The average 7.6 to 8% of CMT positivity per mammary quarter, agrees with the 9.54% positivity reported in the Colombian low tropic conditions [30]. The general 7.6% of CMT positivity indicates that the affectation degree of the mammary gland in the analyzed dual-purpose systems was low. The values found in this study are like the 11.6% of CMT positivity reported in 15 dual-purpose farms in Colombia [34], however, they are lower than the 45.9% and 54.6% prevalence found in dual-purpose farms located in the same evaluated region [35] or in other Latin American countries under tropical conditions [36]. The low CMT positivity would indicate that the milking type, which is carried out in the presence of the calf, seems to positively affect mammary gland health. The calves removed a greater quantity of milk from the mammary gland given its suction capacity and contribute to preventing the proliferation of microorganisms due to the bactericidal effect of its saliva [37]. Moreover, the neurophysiological mechanisms involved in the cow–calf bond eliciting for a more rapid and full udder emptying, making the substrate for bacterial proliferation unavailable [38].
Despite the low CMT positivity, some effects such as the season, third of lactation, and the variable resulting from the combination between a third of lactation and individual milk production, influenced the results (p < 0.05).

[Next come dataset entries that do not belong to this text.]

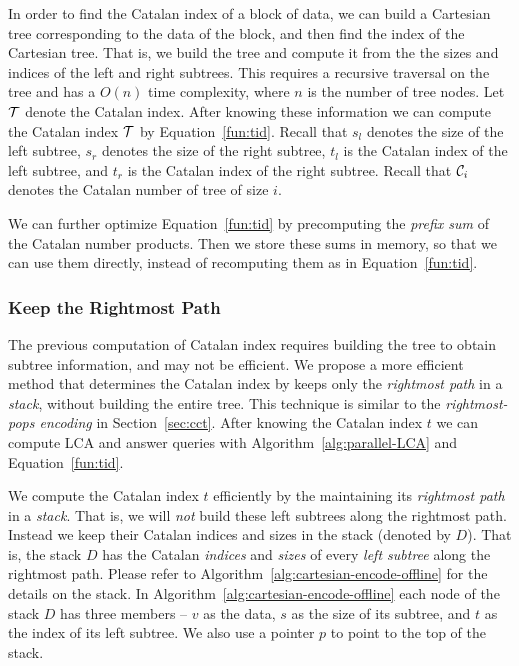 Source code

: In order to find the Catalan index of a block of data, we can build a
Cartesian tree corresponding to the data of the block, and then find
the index of the Cartesian tree.  That is, we build the tree and
compute it from the the sizes and indices of the left and right
subtrees.  This requires a recursive traversal on the tree and has a
$O(n)$ time complexity, where $n$ is the number of tree nodes.  Let
$\cal T$ denote the Catalan index.  After knowing these information we
can compute the Catalan index $\cal T$ by Equation~\ref{fun:tid}.
Recall that $s_l$ denotes the size of the left subtree, $s_r$ denotes
the size of the right subtree, $t_l$ is the Catalan index of the left
subtree, and $t_r$ is the Catalan index of the right subtree.  Recall
that ${\cal C}_i$ denotes the Catalan number of tree of size $i$.

% 



We can further optimize Equation~\ref{fun:tid} by precomputing the
{\em prefix sum} of the Catalan number products.  Then we store these
sums in memory, so that we can use them directly, instead of
recomputing them as in Equation~\ref{fun:tid}.  


\subsubsection{Keep the Rightmost Path}

The previous computation of Catalan index requires building the tree
to obtain subtree information, and may not be efficient.  We propose a
more efficient method that determines the Catalan index by keeps only
the {\em rightmost path} in a {\em stack}, without building the entire
tree.  This technique is similar to the {\em rightmost-pops encoding}
in Section~\ref{sec:cct}.  After knowing the Catalan index $t$ we can
compute LCA and answer queries with Algorithm~\ref{alg:parallel-LCA}
and Equation~\ref{fun:tid}.

We compute the Catalan index $t$ efficiently by the maintaining its
{\em rightmost path} in a {\em stack}.  That is, we will {\em not}
build these left subtrees along the rightmost path.  Instead we keep
their Catalan indices and sizes in the stack (denoted by $D$).  That
is, the stack $D$ has the Catalan {\em indices} and {\em sizes} of
every {\em left subtree} along the rightmost path.  Please refer to
Algorithm~\ref{alg:cartesian-encode-offline} for the details on the
stack.  In Algorithm~\ref{alg:cartesian-encode-offline} each node of
the stack $D$ has three members -- $v$ as the data, $s$ as the size of
its subtree, and $t$ as the index of its left subtree.  We also use a
pointer $p$ to point to the top of the stack.

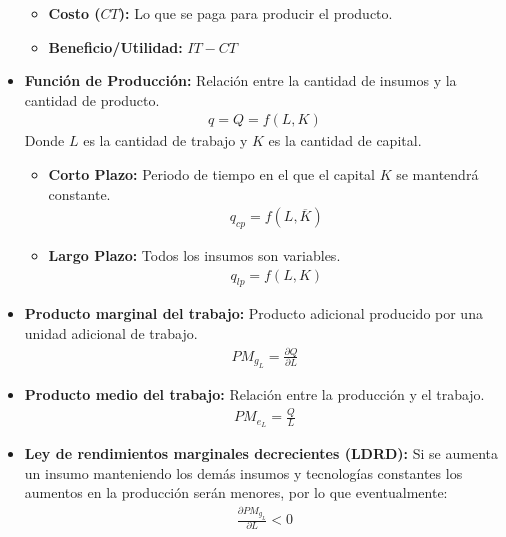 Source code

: \documentclass{templateNote}
\begin{document}
\begin{itemize}
\begin{itemize}
        \item \textbf{Costo ($CT$):} Lo que se paga para producir el producto.
        
        \item \textbf{Beneficio/Utilidad:} $IT - CT$
    \end{itemize}

    \item \textbf{Función de Producción:} Relación entre la cantidad de insumos y la cantidad de producto.
    \begin{align*}
        q = Q = f(L,K)
    \end{align*}
    Donde $L$ es la cantidad de trabajo y $K$ es la cantidad de capital.
    \begin{itemize}
        \item \textbf{Corto Plazo:} Periodo de tiempo en el que el capital $K$ se mantendrá constante.
        \begin{align*}
            q_{cp} = f(L, \overline{K})
        \end{align*}
        
        \item \textbf{Largo Plazo:} Todos los insumos son variables.
        \begin{align*}
            q_{lp} = f(L,K)
        \end{align*}
    \end{itemize}

    \item \textbf{Producto marginal del trabajo:} Producto adicional producido por una unidad adicional
    de trabajo.
    \begin{align*}
        PM_{g_{L}} = \frac{\partial Q}{\partial L}
    \end{align*}

    \item \textbf{Producto medio del trabajo:} Relación entre la producción y el trabajo.
    \begin{align*}
        PM_{e_{L}} = \frac{Q}{L}
    \end{align*}

    \item \textbf{Ley de rendimientos marginales decrecientes (LDRD):} Si se aumenta un insumo manteniendo
    los demás insumos y tecnologías constantes los aumentos en la producción serán menores, por lo
    que eventualmente:
    \begin{align}
        \frac{\partial PM_{g_{L}}}{\partial L} < 0
    \end{align}
    

\end{itemize}
\end{document}
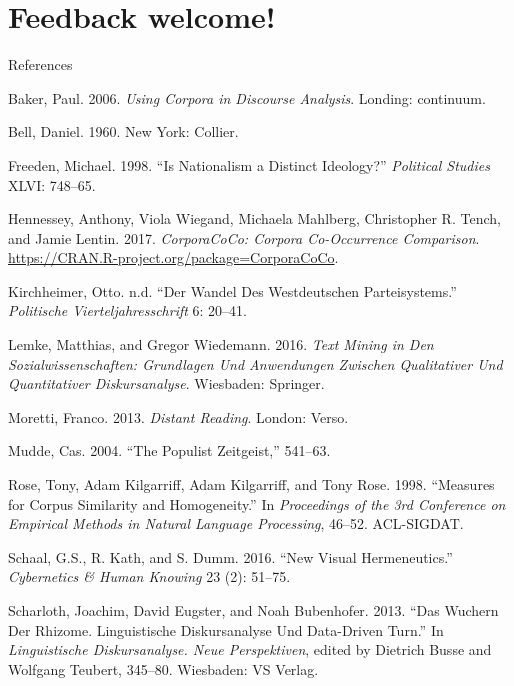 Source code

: \documentclass[
  ignorenonframetext,
]{beamer}
\begin{document}
\hypertarget{feedback-welcome}{%
\section{Feedback welcome!}\label{feedback-welcome}}

\begin{frame}{References}
\protect\hypertarget{references}{}

\hypertarget{refs}{}
\leavevmode\hypertarget{ref-Baker2006}{}%
Baker, Paul. 2006. \emph{Using Corpora in Discourse Analysis}. Londing:
continuum.

\leavevmode\hypertarget{ref-Bell1960}{}%
Bell, Daniel. 1960. New York: Collier.

\leavevmode\hypertarget{ref-Freeden1998}{}%
Freeden, Michael. 1998. ``Is Nationalism a Distinct Ideology?''
\emph{Political Studies} XLVI: 748--65.

\leavevmode\hypertarget{ref-CorporaCoCo2017}{}%
Hennessey, Anthony, Viola Wiegand, Michaela Mahlberg, Christopher R.
Tench, and Jamie Lentin. 2017. \emph{CorporaCoCo: Corpora Co-Occurrence
Comparison}. \url{https://CRAN.R-project.org/package=CorporaCoCo}.

\leavevmode\hypertarget{ref-Kirchheimer1965}{}%
Kirchheimer, Otto. n.d. ``Der Wandel Des Westdeutschen Parteisystems.''
\emph{Politische Vierteljahresschrift} 6: 20--41.

\leavevmode\hypertarget{ref-2016TMid}{}%
Lemke, Matthias, and Gregor Wiedemann. 2016. \emph{Text Mining in Den
Sozialwissenschaften: Grundlagen Und Anwendungen Zwischen Qualitativer
Und Quantitativer Diskursanalyse}. Wiesbaden: Springer.

\leavevmode\hypertarget{ref-Moretti2013}{}%
Moretti, Franco. 2013. \emph{Distant Reading}. London: Verso.

\leavevmode\hypertarget{ref-Mudde2004}{}%
Mudde, Cas. 2004. ``The Populist Zeitgeist,'' 541--63.

\leavevmode\hypertarget{ref-Rose98measuresfor}{}%
Rose, Tony, Adam Kilgarriff, Adam Kilgarriff, and Tony Rose. 1998.
``Measures for Corpus Similarity and Homogeneity.'' In \emph{Proceedings
of the 3rd Conference on Empirical Methods in Natural Language
Processing}, 46--52. ACL-SIGDAT.

\leavevmode\hypertarget{ref-Schaal2016}{}%
Schaal, G.S., R. Kath, and S. Dumm. 2016. ``New Visual Hermeneutics.''
\emph{Cybernetics \& Human Knowing} 23 (2): 51--75.

\leavevmode\hypertarget{ref-Rhizome2013}{}%
Scharloth, Joachim, David Eugster, and Noah Bubenhofer. 2013. ``Das
Wuchern Der Rhizome. Linguistische Diskursanalyse Und Data-Driven
Turn.'' In \emph{Linguistische Diskursanalyse. Neue Perspektiven},
edited by Dietrich Busse and Wolfgang Teubert, 345--80. Wiesbaden: VS
Verlag.


\end{frame}
\end{document}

A greater positivity was observed during the rainy season, which agrees with another study reporting that mammary gland infections are accentuated under high rainfall conditions, especially due to infection with coliforms [39]. On the other hand, the cows finishing lactation (last third) presented higher cases of positivity than animals starting lactation (first third). The same trend was observed when relating the level of individual productivity with a third of lactation. In general, cows from the last third of lactation and with low production levels (1.2 to 3.5 kg/day) presented a higher frequency of CMT-positive cases compared to cows from the first third of lactation and production levels >5 kg/day. These results are consistent with what was found in crossbred Holstein cows where the microbiological quality of the milk was worse in finishing lactation animals, possibly attributed to a greater pathogens susceptibility during this phase [40]. Another possible explanation for the higher CMT positivity observed in the final lactation phases is related to the mammary gland cell proliferation and replacement dynamics during this period [41]. After the peak of milk production, the mammary gland undergoes a gradual regression through the apoptotic cell death process, indicating that considerable mammary cell renewal occurs during the final phases of lactation [42]. The foregoing suggests that apoptotic somatic cells are partly eliminated through the milk, generating a high frequency of positivity results in tests such as CMT, however, these results would be false positives since the cell turnover process during the final stages of lactation is a normal physiological response in various animal species [42]. The relationship between CMT positivity and mammary gland cell turnover requires further investigation.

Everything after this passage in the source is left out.